* **YOUR OBJECTIVE**
Your copy should contain exactly the lines from the start of the listing through the line that holds "查看 readme.md 文件的内容", and no pictures.

* **GIVEN DATA**
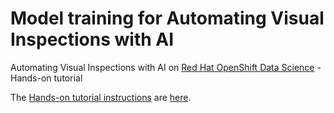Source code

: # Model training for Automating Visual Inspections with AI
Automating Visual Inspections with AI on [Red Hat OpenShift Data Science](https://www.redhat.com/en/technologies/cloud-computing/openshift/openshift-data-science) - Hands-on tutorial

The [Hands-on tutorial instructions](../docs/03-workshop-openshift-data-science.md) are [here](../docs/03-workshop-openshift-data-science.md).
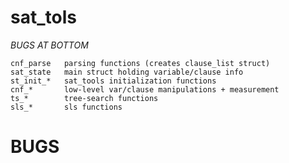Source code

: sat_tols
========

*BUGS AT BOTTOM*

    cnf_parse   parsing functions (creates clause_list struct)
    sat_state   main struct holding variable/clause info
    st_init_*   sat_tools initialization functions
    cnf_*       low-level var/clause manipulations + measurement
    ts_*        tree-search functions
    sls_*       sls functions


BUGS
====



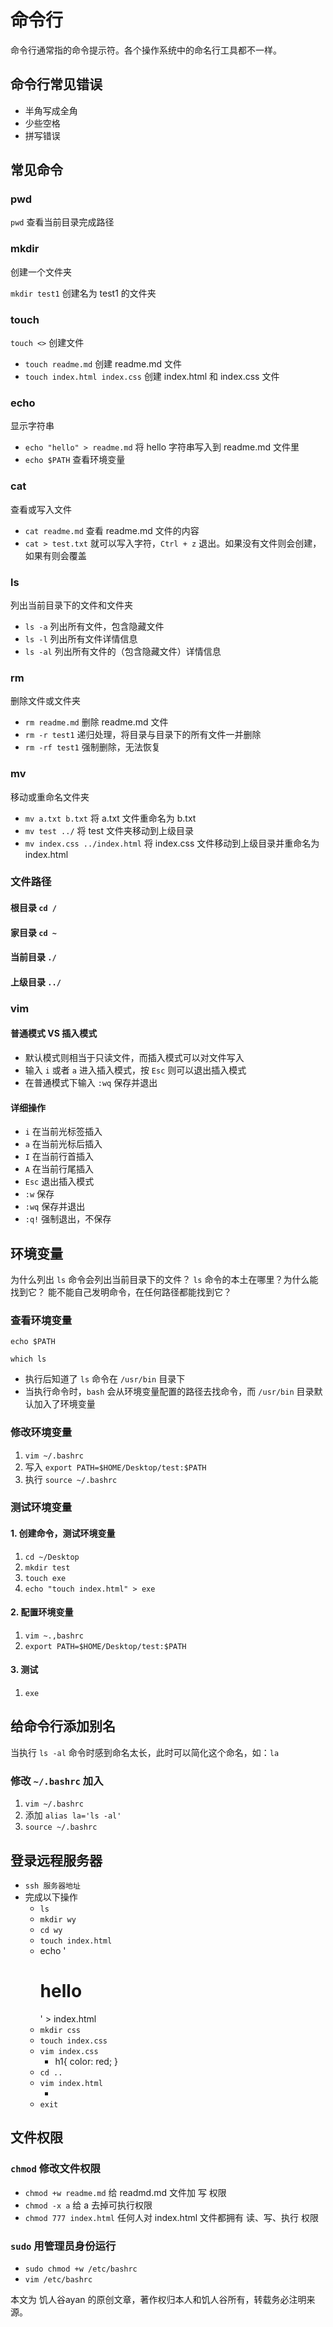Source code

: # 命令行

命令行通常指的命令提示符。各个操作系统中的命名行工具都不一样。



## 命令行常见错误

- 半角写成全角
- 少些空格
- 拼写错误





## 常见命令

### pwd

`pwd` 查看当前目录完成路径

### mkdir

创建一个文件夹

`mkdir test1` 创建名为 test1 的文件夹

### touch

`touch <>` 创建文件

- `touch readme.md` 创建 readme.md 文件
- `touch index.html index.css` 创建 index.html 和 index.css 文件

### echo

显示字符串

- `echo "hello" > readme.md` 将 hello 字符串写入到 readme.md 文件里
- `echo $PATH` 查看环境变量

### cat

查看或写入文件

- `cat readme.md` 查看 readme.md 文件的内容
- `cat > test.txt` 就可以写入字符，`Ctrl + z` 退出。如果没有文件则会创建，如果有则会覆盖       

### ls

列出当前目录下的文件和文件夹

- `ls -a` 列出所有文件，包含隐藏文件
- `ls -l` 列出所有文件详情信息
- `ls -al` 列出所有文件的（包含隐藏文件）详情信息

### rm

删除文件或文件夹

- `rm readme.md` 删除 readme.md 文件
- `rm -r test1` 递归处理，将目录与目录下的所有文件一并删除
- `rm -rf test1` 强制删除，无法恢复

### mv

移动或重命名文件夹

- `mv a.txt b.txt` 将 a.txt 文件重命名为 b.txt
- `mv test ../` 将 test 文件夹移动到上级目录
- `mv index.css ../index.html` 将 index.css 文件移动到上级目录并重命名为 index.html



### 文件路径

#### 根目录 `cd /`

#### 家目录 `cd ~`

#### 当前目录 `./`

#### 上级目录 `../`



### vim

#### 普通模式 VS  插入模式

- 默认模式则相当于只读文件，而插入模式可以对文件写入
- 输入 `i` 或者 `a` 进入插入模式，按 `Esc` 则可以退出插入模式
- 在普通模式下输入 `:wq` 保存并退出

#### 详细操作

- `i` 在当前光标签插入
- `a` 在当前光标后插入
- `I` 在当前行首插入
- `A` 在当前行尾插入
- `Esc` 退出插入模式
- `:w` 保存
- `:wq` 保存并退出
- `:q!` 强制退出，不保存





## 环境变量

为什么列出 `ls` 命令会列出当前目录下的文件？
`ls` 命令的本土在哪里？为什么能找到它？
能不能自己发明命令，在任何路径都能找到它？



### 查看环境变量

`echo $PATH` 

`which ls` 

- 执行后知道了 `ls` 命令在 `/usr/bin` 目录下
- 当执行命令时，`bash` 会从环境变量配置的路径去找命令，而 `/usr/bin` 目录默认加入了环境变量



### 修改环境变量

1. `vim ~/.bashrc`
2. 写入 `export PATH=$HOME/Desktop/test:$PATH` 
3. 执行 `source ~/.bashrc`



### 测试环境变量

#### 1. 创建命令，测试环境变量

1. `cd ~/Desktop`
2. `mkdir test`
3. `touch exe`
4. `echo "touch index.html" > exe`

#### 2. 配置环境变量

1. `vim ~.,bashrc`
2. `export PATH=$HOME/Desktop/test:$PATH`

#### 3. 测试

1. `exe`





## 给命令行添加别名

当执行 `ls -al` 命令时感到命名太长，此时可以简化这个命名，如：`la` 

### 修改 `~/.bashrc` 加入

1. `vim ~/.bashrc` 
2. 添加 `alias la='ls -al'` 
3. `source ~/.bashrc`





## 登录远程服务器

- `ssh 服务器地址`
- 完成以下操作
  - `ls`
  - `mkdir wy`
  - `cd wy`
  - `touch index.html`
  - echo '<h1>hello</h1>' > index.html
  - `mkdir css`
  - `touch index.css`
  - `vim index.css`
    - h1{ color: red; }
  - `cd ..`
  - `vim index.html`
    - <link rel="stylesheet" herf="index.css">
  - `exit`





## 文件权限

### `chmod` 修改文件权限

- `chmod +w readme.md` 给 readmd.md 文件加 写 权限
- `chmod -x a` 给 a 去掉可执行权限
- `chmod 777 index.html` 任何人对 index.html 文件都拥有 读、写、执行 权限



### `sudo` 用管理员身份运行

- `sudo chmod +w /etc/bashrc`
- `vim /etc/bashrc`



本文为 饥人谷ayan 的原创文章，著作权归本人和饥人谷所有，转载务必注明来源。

* **OUTPUT BELOW**
Source code

: # Model training for Automating Visual Inspections with AI
Automating Visual Inspections with AI on [Red Hat OpenShift Data Science](https://www.redhat.com/en/technologies/cloud-computing/openshift/openshift-data-science) - Hands-on tutorial

The [Hands-on tutorial instructions](../docs/03-workshop-openshift-data-science.md) are [here](../docs/03-workshop-openshift-data-science.md).
Source code

: sat_tols
========

*BUGS AT BOTTOM*

    cnf_parse   parsing functions (creates clause_list struct)
    sat_state   main struct holding variable/clause info
    st_init_*   sat_tools initialization functions
    cnf_*       low-level var/clause manipulations + measurement
    ts_*        tree-search functions
    sls_*       sls functions


BUGS
====



Source code

: # 命令行

命令行通常指的命令提示符。各个操作系统中的命名行工具都不一样。



## 命令行常见错误

- 半角写成全角
- 少些空格
- 拼写错误





## 常见命令

### pwd

`pwd` 查看当前目录完成路径

### mkdir

创建一个文件夹

`mkdir test1` 创建名为 test1 的文件夹

### touch

`touch <>` 创建文件

- `touch readme.md` 创建 readme.md 文件
- `touch index.html index.css` 创建 index.html 和 index.css 文件

### echo

显示字符串

- `echo "hello" > readme.md` 将 hello 字符串写入到 readme.md 文件里
- `echo $PATH` 查看环境变量

### cat

查看或写入文件

- `cat readme.md` 查看 readme.md 文件的内容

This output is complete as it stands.